Saved data entries:
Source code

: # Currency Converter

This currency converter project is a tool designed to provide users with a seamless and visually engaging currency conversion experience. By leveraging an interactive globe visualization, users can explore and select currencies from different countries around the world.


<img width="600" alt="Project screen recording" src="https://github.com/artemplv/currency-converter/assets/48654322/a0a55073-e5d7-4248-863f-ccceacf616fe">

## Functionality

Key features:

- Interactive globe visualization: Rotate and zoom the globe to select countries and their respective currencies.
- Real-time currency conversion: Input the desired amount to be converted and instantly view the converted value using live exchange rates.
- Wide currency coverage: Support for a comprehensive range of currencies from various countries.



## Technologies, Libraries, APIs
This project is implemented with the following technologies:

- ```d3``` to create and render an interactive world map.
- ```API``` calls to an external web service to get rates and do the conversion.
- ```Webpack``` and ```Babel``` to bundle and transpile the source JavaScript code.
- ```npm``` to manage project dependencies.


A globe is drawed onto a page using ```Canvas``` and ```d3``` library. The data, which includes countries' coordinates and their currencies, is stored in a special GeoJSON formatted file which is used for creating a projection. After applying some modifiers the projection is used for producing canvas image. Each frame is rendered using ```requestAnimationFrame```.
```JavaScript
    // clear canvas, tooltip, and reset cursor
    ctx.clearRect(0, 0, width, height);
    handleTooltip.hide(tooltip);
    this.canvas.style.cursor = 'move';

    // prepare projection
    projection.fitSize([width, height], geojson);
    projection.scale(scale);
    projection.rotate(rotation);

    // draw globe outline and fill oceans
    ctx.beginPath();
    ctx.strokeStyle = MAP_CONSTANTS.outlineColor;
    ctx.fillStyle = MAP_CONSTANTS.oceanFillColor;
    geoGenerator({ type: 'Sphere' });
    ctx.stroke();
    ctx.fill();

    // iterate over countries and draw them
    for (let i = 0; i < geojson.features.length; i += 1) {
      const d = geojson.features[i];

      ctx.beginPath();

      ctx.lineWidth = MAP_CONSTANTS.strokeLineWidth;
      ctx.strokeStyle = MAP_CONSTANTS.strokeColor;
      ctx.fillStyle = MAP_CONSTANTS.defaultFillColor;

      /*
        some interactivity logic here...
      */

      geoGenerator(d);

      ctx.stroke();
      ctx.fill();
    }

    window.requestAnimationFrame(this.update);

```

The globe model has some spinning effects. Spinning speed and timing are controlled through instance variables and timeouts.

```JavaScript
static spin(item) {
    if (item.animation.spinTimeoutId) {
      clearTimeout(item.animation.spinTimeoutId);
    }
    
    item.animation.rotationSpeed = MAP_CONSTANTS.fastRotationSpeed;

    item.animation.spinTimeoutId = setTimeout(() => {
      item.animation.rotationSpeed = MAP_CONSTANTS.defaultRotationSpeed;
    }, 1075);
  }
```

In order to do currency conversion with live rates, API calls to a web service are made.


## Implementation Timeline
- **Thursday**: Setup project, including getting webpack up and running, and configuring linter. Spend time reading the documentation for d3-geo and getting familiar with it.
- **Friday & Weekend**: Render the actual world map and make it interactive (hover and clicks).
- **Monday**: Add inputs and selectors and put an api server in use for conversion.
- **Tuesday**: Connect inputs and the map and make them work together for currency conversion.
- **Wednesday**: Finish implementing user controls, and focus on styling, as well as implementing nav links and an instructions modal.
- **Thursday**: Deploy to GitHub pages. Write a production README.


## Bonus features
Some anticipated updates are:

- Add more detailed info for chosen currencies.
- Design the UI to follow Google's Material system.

Task requirements:
The range runs from the line above containing "interactive world map." to the line containing "manage project dependencies.", inclusive. Restate those lines word for word and no others.

Worked solution:
- ```d3``` to create and render an interactive world map.
- ```API``` calls to an external web service to get rates and do the conversion.
- ```Webpack``` and ```Babel``` to bundle and transpile the source JavaScript code.
- ```npm``` to manage project dependencies.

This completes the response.